Is Reality TV Kryptonite For Couples? 10 Failed Marriages Suggest The Answer Is ‘Yes!’

porsha and kordell divorced

Whether you are surprised or not, there has been yet another split in the reality television world. Nevertheless the more interesting fact, is that Porsha Stewart’s impending divorce from Kordell will be the tenth split we’ve seen play out on Bravo’s Real Housewives franchise. Coincidence?

Other memorable marital meltdowns came from Vicki Gunvalson, Tamra Barney, and Jeana Keough of the Orange County cast, and Camille and Kelsey Grammer from the Beverly Hills bunch. New York City alum, Luanne quit her courtship with The Count and Bethenny Frankel’s whirlwind romance with husband, Jason Hoppy crumbled before our eyes and is in the midst of a nasty, he-said, she-said divorce battle.

There have been even more splits from the original Atlanta cast members once the cameras stopped rolling. Lisa Wu split with her husband, Ed Hartwell after she quit the series and DaShawn Snow split from her basketball player hubby, Eric Snow, in 2010.

All of these splits beg the question: Is reality TV to blame for these failed relationships?
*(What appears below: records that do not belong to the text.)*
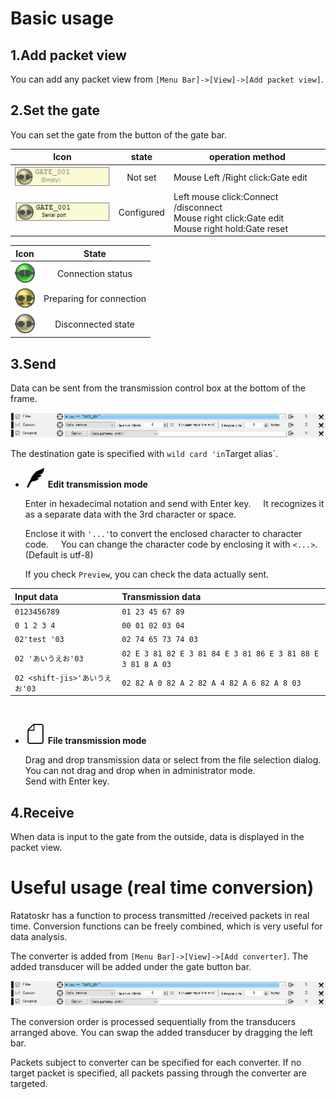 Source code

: # Basic usage

## 1.Add packet view

You can add any packet view from `[Menu Bar]->[View]->[Add packet view]`.

## 2.Set the gate

You can set the gate from the button of the gate bar.

| Icon | state | operation method |
| :---: | :---: | --- |
| ![](../_images/gate-empty.png) | Not set | Mouse Left /Right click:Gate edit |
| ![](../_images/gate-off.png) | Configured | Left mouse click:Connect /disconnect<br>Mouse right click:Gate edit<br>Mouse right hold:Gate reset | -|

| Icon | State |
|:---:|:---:|
|![](../_images/connect_on.png)| Connection status |
|![](../_images/connect_busy.png)| Preparing for connection |
|![](../_images/connect_off.png)| Disconnected state |

## 3.Send

Data can be sent from the transmission control box at the bottom of the frame.

![](../_images/send_control_box.png)

The destination gate is specified with `wild card 'in`Target alias`.

* ![](../_images/pen_32x32.png) **Edit transmission mode**

    Enter in hexadecimal notation and send with Enter key.
    It recognizes it as a separate data with the 3rd character or space.

    Enclose it with `'...'`to convert the enclosed character to character code.
    You can change the character code by enclosing it with `<...>`.(Default is utf-8)

    If you check `Preview`, you can check the data actually sent.

| Input data | Transmission data |
| :--- | :--- |
| `0123456789`|`01 23 45 67 89 `|
| `0 1 2 3 4`|`00 01 02 03 04`|
| `02'test '03` | `02 74 65 73 74 03 `|
| `02 'あいうえお'03 ` | `02 E 3 81 82 E 3 81 84 E 3 81 86 E 3 81 88 E 3 81 8 A 03` |
| `02 <shift-jis>'あいうえお'03` |  `02 82 A 0 82 A 2 82 A 4 82 A 6 82 A 8 03` |

<br>

* ![](../_images/file_32x32.png) **File transmission mode**

    Drag and drop transmission data or select from the file selection dialog.<br>
    You can not drag and drop when in administrator mode.<br>
    Send with Enter key.

## 4.Receive

When data is input to the gate from the outside, data is displayed in the packet view.

# Useful usage (real time conversion)

Ratatoskr has a function to process transmitted /received packets in real time.
Conversion functions can be freely combined, which is very useful for data analysis.

The converter is added from `[Menu Bar]->[View]->[Add converter]`.
The added transducer will be added under the gate button bar.

![](../_images/converter.png)

The conversion order is processed sequentially from the transducers arranged above.
You can swap the added transducer by dragging the left bar.

Packets subject to converter can be specified for each converter.
If no target packet is specified, all packets passing through the converter are targeted.
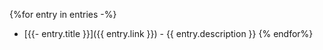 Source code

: {%for entry in entries -%}
- [{{- entry.title }}]({{ entry.link }}) - {{ entry.description }}
{% endfor%} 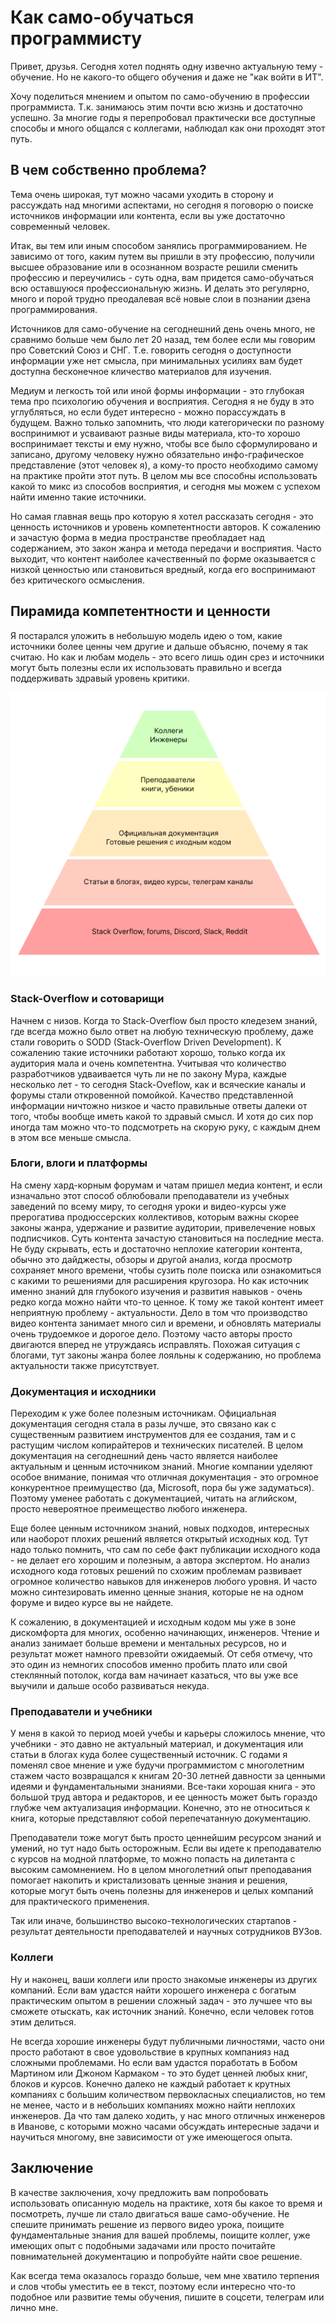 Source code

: # Как само-обучаться программисту

Привет, друзья. Сегодня хотел поднять одну извечно актуальную тему - обучение. Но не какого-то общего обучения и даже не "как войти в ИТ".

Хочу поделиться мнением и опытом по само-обучению в профессии программиста. Т.к. занимаюсь этим почти всю жизнь и достаточно успешно. 
За многие годы я перепробовал практически все доступные способы и много общался с коллегами, наблюдал как они проходят этот путь.

## В чем собственно проблема?

Тема очень широкая, тут можно часами уходить в сторону и рассуждать над многими аспектами, но сегодня я поговорю о поиске источников информации или контента, если вы уже достаточно современный человек.

Итак, вы тем или иным способом занялись программированием. Не зависимо от того, каким путем вы пришли в эту профессию, получили высшее образование или в осознанном возрасте решили сменить профессию и переучились - суть одна, вам придется само-обучаться всю оставшуюся профессиональную жизнь. И делать это регулярно, много и порой трудно преодалевая всё новые слои в познании дзена программирования.

Источников для само-обучение на сегоднешний день очень много, не сравнимо больше чем было лет 20 назад, тем более если мы говорим про Советский Союз и СНГ. Т.е. говорить сегодня о доступности информации уже нет смысла, при минимальных усилиях вам будет доступна бесконечное кличество материалов для изучения.

Медиум и легкость той или иной формы информации - это глубокая тема про психологию обучения и восприятия. Сегодня я не буду в это углубляться, но если будет интересно - можно порассуждать в будущем. Важно только запомнить, что люди категорически по разному воспринимют и усваивают разные виды материала, кто-то хорошо воспринимает тексты и ему нужно, чтобы все было сформулировано и записано, другому человеку нужно обязательно инфо-графическое представление (этот человек я), а кому-то просто необходимо самому на практике пройти этот путь. В целом мы все способны использовать какой то микс из способов восприятия, и сегодня мы можем с успехом найти именно такие источники.

Но самая главная вещь про которую я хотел рассказать сегодня - это ценность источников и уровень компетентности авторов. К сожалению и зачастую форма в медиа пространстве преобладает над содержанием, это закон жанра и метода передачи и восприятия. Часто выходит, что контент наиболее качественный по форме оказывается с низкой ценностью или становиться вредный, когда его воспринимают без критического осмысления.

## Пирамида компетентности и ценности

Я постарался уложить в небольшую модель идею о том, какие источники более ценны чем другие и дальше объясню, почему я так считаю. Но как и любам модель - это всего лишь один срез и источники могут быть полезны если их использовать правильно и всегда поддерживать здравый уровень критики.

<img src="./competence_piramid.png" />

### Stack-Overflow и сотоварищи

Начнем с низов. Когда то Stack-Overflow был просто кледезем знаний, где всегда можно было ответ на любую техническую проблему, даже стали говорить о SODD (Stack-Overflow Driven Development). К сожалению такие источники работают хорошо, только когда их аудитория мала и очень компетентна. Учитывая что количество разработчиков удваивается чуть ли не по закону Мура, каждые несколько лет - то сегодня Stack-Oveflow, как и всяческие каналы и форумы стали откровенной помойкой. Качество представленной информации ничтожно низкое и часто правильные ответы далеки от того, чтобы вообще иметь какой то здравый смысл. И хотя до сих пор иногда там можно что-то подсмотреть на скорую руку, с каждым днем в этом все меньше смысла.

### Блоги, влоги и платформы

На смену хард-корным форумам и чатам пришел медиа контент, и если изначально этот способ облюбовали преподаватели из учебных заведений по всему миру, то сегодня уроки и видео-курсы уже прерогатива продюссерских коллективов, которым важны скорее законы жанра, удержание и развитие аудитории, привелечение новых подписчиков. Суть контента зачастую становиться на последние места. Не буду скрывать, есть и достаточно неплохие категории контента, обычно это дайджесты, обзоры и другой анализ, когда просмотр сохраняет много времени, чтобы сузить поле поиска или ознакомиться с какими то решениями для расширения кругозора. Но как источник именно знаний для глубокого изучения и развития навыков - очень редко когда можно найти что-то ценное.
К тому же такой контент имеет неприятную проблему - актуальности. Дело в том что производство видео контента занимает много сил и времени, и обновлять материалы очень трудоемкое и дорогое дело. Поэтому часто авторы просто двигаются вперед не утруждаясь исправлять.
Похожая ситуация с блогами, тут законы жанра более лояльны к содержанию, но проблема актуальности также присутствует.

### Документация и исходники

Переходим к уже более полезным источникам. Официальная документация сегодня стала в разы лучше, это связано как с существенным развитием инструментов для ее создания, там и с растущим числом копирайтеров и технических писателей. В целом документация на сегоднешний день часто является наиболее актуальным и ценным источником знаний. Многие компании уделяют особое внимание, понимая что отличная документация - это огромное конкурентное преимущество (да, Microsoft, пора бы уже задуматься). Поэтому уменее работать с документацией, читать на аглийском, просто невероятное преимещество любого инженера.

Еще более ценным источником знаний, новых подходов, интересных или наоборот плохих решений является открытый исходных код. Тут надо только помнить, что сам по себе факт публикации исходного кода - не делает его хорошим и полезным, а автора экспертом. Но анализ исходного кода готовых решений по схожим проблемам развивает огромное количество навыков для инженеров любого уровня. И часто можно синтезировать именно ценные знания, которые не на одном форуме и видео курсе вы не найдете.

К сожалению, в документацией и исходным кодом мы уже в зоне дискомфорта для многих, особенно начинающих, инженеров. Чтение и анализ занимает больше времени и ментальных ресурсов, но и результат может намного превзойти ожидаемый. От себя отмечу, что это один из немногих способов именно пробить плато или свой стеклянный потолок, когда вам начинает казаться, что вы уже все выучили и дальше особо развиваться некуда.

### Преподаватели и учебники

У меня в какой то период моей учебы и карьеры сложилось мнение, что учебники - это давно не актуальный материал, и документация или статьи в блогах куда более существенный источник. С годами я поменял свое мнение и уже будучи программистом с многолетним стажем часто возвращался к книгам 20-30 летней давности за ценными идеями и фундаментальными знаниями. Все-таки хорошая книга - это большой труд автора и редакторов, и ее ценность может быть гораздо глубже чем актуализация информации.
Конечно, это не относиться к книга, которые представляют собой перепечатанную документацию.

Преподаватели тоже могут быть просто ценнейшим ресурсом знаний и умений, но тут надо быть осторожным. Если вы идете к преподавателю с курсов на модной платформе, то можно попасть на дилетанта с высоким самомнением. Но в целом многолетний опыт преподавания помогает накопить и кристализовать ценные знания и решения, которые могут быть очень полезны для инженеров и целых компаний для практического применения.

Так или иначе, большинство высоко-технологических стартапов - результат деятельности преподавателей и научных сотрудников ВУЗов.

### Коллеги

Ну и наконец, ваши коллеги или просто знакомые инженеры из других компаний. Если вам удастся найти хорошего инженера с богатым практическим опытом в решении сложный задач - это лучшее что вы сможете отыскать, как источник знаний. Конечно, если человек готов этим делиться.

Не всегда хорошие инженеры будут публичными личностями, часто они просто работают в свое удовольствие в крупных компанияз над сложными проблемами. Но если вам удастся поработать в Бобом Мартином или Джоном Кармаком - то это будет ценней любых книг, блоков и курсов. Конечно далеко не каждый работает к крутных компаниях с большим количеством первокласных специалистов, но тем не менее, часто и в небольших компаниях можно найти неплохих инженеров. Да что там далеко ходить, у нас много отличных инженеров в Иванове, с которыми можно часами обсуждать интересные задачи и научиться многому, вне зависимости от уже имеющегося опыта.

## Заключение

В качестве заключения, хочу предложить вам попробовать использовать описанную модель на практике, хотя бы какое то время и посмотреть, лучше ли стало двигаться ваше само-обучение. Не спешите принимать решение из первого видео урока, поищите фундаментальные знания для вашей проблемы, поищите коллег, уже имеющих опыт с подобными задачами или просто почитайте повнимательней документацию и попробуйте найти свое решение.

Как всегда тема оказалось гораздо больше, чем мне хватило терпения и слов чтобы уместить ее в текст, поэтому если интересно что-то подобное или развитие темы обучения, пишите в соцсети, телеграм или лично мне.
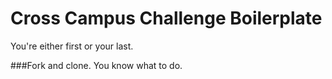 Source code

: # Cross Campus Challenge Boilerplate
You're either first or your last.

###Fork and clone. You know what to do.
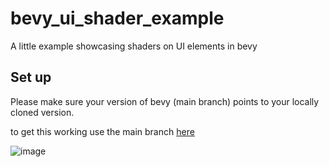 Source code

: # bevy_ui_shader_example
A little example showcasing shaders on UI elements in bevy

## Set up
Please make sure your version of bevy (main branch) points to your locally cloned version.

to get this working use the main branch [here](https://github.com/MarkusTheOrt/bevy)

![image](https://github.com/MarkusTheOrt/bevy_ui_shader_example/assets/39794659/9757e069-4b71-4f98-a580-c116fb7cd606)

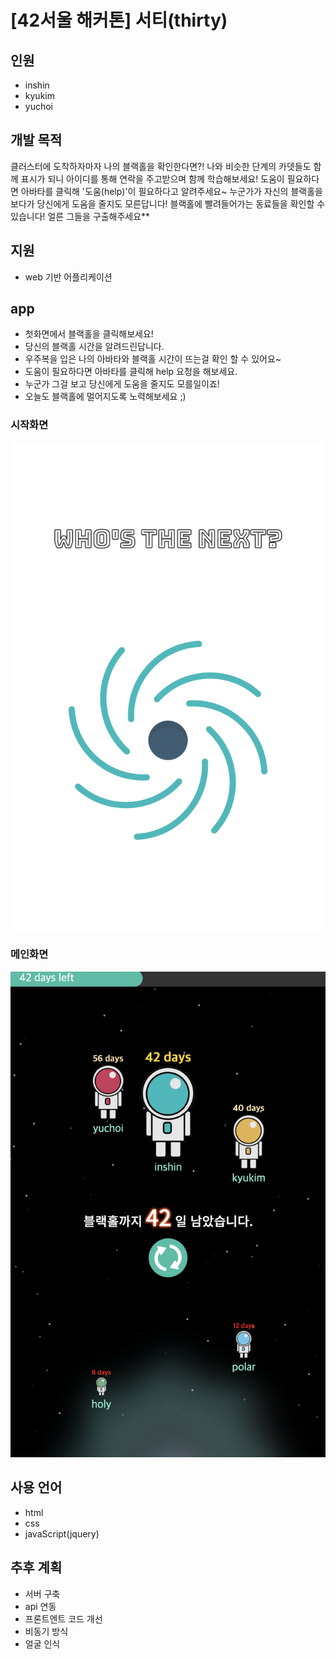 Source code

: # [42서울 해커톤] 서티(thirty)
## 인원
- inshin
- kyukim
- yuchoi

## 개발 목적
클러스터에 도착하자마자 나의 블랙홀을 확인한다면?! 나와 비슷한 단계의 카뎃들도 함께 표시가 되니 아이디를 통해 연락을 주고받으며 함께 학습해보세요! 도움이 필요하다면 아바타를 클릭해 '도움(help)'이 필요하다고 알려주세요~ 누군가가 자신의 블랙홀을 보다가 당신에게 도움을 줄지도 모른답니다! 블랙홀에 빨려들어가는 동료들을 확인할 수 있습니다! 얼른 그들을 구출해주세요**

## 지원
- web 기반 어플리케이션

## app
- 첫화면에서 블랙홀을 클릭해보세요!
- 당신의 블랙홀 시간을 알려드린답니다.
- 우주복을 입은 나의 아바타와 블랙홀 시간이 뜨는걸 확인 할 수 있어요~
- 도움이 필요하다면 아바타를 클릭해 help 요청을 해보세요.
- 누군가 그걸 보고 당신에게 도움을 줄지도 모를일이죠!
- 오늘도 블랙홀에 멀어지도록 노력해보세요 ;)

### 시작화면
[![시작화면](./img/sample1.png)](https://42inshin.github.io/whos_the_next/)

### 메인화면
[![메인화면](./img/sample2.png)](https://42inshin.github.io/whos_the_next/)


## 사용 언어
- html
- css
- javaScript(jquery)

## 추후 계획
- 서버 구축
- api 연동
- 프론트엔트 코드 개선
- 비동기 방식
- 얼굴 인식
Chad Ochocinco and Evelyn Lozada fell in love in front of Basketball Wives cameras, and they’re union faded just as fast. The couple’s infamous fight occurred during production plans for their spin-off, Chad & Evelyn were well under way.

Deion Sanders split from his wife, Pilar in 2012, four years after the two filmed a reality show about their relationship, Primetime Love in 2008. Since then, the two have waged a custody war that resulted in Deion keeping the kids…for now.

Jennifer Williams said “bye bye” to her husband, Eric Williams after their problems played out on two seasons of Basketball Wives. While his alleged infidelity had been brewing for years, Jennifer seemed to take a closer look at her marriage thanks to the cameras and their bitter divorce permeated Season 3’s story line.

Whitney Houston and Bobby Brown showed signs of trouble for years before their reality show; Being Bobby Brown debuted in 2005. After eleven episodes showed the world just how bad the reality was, Houston hit the road and filed for divorce after a 14-year courtship.

We’ve seen some temporary turmoil pop up as well, with a few lucky couples who managed to reconcile after their reality TV breakdowns.

Trina Braxton is giving her marriage to Gabe another try on this season of Braxton Family Values; after season two chronicled tumultuous times.

Chrissy Lampkin and Jim Jones almost called it quits after their Love & Hip-Hop spin-off failed to result in an actual marriage. The two are reportedly working it out, but there still haven’t been any wedding bells ringing.

Who can forget that NeNe Leakes filed for divorce from her husband Greg in 2010 after the third season of RHOA highlighted their struggles. A radio interview was the nail in the coffin that led the diva to divorce court. Since then, the two have reconciled and are planning to remarry, but their reality show almost shut them down for good.

Perhaps it’s not reality TV that causes couples to part ways, it’s the change in lifestyle and the fact that marriage is just hard. Cameras or not, marriage is no cake walk. Nevertheless, the cameras, fans, and cast members adding their two-cents can inevitably cause stress and strain, that can tear two people apart even under the best circumstances.
TELL US: Is reality TV bad for black love?

15 Responses to “Is Reality TV Kryptonite For Couples? 10 Failed Marriages Suggest The Answer Is ‘Yes!’”


    MyCocoaFab I think the ones that fall apart don’t have solid marriages prior to& the show just makes it worst

  2. GangStarrGirl

    MyCocoaFab I think they were unstable before the cameras rolled. Reality TV just sped up the inevitable.

  3. GangStarrGirl

    These people had problems before doing the shows. I think reality TV just sped up the inevitable for each but shouldn’t exactly be blamed. When your marriage is unstable and you allow cameras in to exploit that it just places more of a spotlight on pre-existing issues and forces people to figure things out faster. Producers will constantly be in folks’ ears telling them to rehash sore conversations and issues. That’s never good unless the foundation is solid.